[Information given]

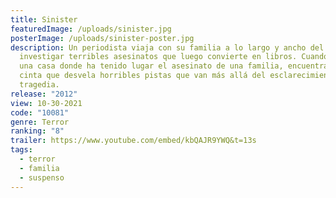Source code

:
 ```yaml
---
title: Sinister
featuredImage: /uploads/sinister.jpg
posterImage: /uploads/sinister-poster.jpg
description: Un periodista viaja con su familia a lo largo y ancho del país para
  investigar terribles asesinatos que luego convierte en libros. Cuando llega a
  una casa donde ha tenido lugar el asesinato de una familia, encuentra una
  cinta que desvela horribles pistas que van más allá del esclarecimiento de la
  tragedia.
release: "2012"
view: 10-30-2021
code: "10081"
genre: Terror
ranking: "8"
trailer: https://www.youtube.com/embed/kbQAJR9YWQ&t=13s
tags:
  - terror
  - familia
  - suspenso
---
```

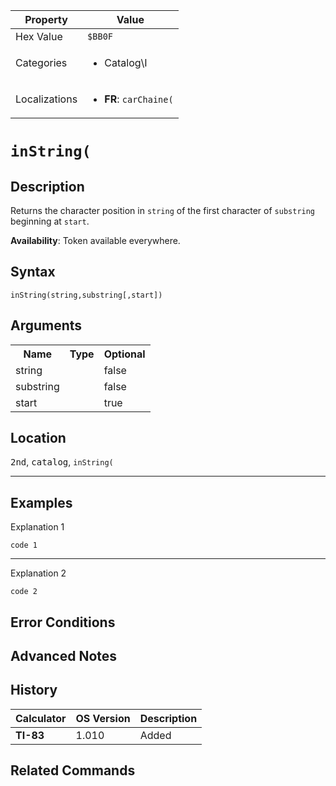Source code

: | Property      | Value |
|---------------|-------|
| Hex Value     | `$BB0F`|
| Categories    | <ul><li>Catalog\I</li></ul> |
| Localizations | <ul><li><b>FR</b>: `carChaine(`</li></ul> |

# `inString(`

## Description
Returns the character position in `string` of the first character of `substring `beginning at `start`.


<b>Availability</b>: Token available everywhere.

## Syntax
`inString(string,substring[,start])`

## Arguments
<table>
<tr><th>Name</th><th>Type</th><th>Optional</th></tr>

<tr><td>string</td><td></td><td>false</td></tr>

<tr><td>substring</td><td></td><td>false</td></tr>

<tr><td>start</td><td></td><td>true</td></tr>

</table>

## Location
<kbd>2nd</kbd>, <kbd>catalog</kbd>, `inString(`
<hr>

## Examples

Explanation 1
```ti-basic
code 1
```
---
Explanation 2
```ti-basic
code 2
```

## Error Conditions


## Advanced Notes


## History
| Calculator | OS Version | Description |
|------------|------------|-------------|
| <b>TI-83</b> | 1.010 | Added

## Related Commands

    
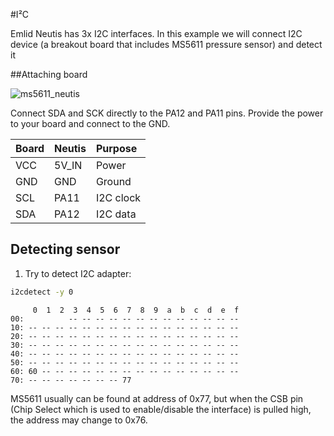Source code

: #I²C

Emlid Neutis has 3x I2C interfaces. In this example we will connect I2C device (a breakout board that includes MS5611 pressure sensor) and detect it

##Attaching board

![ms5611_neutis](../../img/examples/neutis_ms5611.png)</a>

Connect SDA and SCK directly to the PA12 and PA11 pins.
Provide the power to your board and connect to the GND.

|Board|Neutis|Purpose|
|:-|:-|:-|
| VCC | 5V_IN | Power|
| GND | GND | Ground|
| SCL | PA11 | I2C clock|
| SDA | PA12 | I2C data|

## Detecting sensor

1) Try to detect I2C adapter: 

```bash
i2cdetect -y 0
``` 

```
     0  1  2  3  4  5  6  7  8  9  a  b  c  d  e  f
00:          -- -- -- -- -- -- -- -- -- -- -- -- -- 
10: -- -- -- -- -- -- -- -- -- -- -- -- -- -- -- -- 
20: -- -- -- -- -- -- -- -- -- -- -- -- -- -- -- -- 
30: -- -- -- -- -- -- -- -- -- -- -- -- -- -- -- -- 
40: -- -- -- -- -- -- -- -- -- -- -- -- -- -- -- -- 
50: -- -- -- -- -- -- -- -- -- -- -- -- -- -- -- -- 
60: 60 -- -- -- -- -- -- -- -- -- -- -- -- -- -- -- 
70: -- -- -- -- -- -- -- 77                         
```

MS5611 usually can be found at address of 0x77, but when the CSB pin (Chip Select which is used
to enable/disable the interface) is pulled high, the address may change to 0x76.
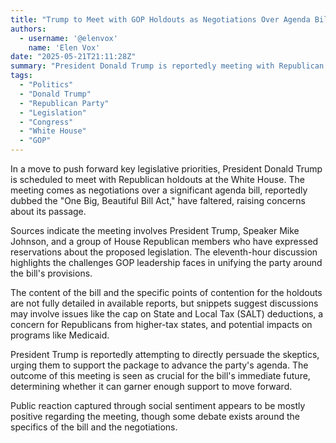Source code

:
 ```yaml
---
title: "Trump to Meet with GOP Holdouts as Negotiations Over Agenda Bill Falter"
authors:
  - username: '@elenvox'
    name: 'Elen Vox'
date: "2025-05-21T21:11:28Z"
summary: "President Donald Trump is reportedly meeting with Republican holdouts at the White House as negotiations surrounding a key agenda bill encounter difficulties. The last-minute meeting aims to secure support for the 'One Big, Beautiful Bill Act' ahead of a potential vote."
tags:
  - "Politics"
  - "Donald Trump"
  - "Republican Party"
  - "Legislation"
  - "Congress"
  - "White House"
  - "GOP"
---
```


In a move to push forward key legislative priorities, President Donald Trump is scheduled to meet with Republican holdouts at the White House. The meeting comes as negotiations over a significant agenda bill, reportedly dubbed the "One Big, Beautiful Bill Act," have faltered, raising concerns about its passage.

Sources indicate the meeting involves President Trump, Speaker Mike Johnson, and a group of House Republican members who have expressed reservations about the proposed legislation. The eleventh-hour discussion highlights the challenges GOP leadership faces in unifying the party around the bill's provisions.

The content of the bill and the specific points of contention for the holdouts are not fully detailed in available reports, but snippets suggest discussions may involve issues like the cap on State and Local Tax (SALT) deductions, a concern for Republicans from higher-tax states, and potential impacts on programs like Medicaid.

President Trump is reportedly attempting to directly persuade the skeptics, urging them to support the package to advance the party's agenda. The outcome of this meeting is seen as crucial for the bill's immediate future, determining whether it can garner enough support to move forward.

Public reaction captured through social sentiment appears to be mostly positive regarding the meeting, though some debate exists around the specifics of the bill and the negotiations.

[/Information given]

* [Task objective] Report the number of lines in the entries above that include the string "White". Give nothing but the number.

* [Result below] 3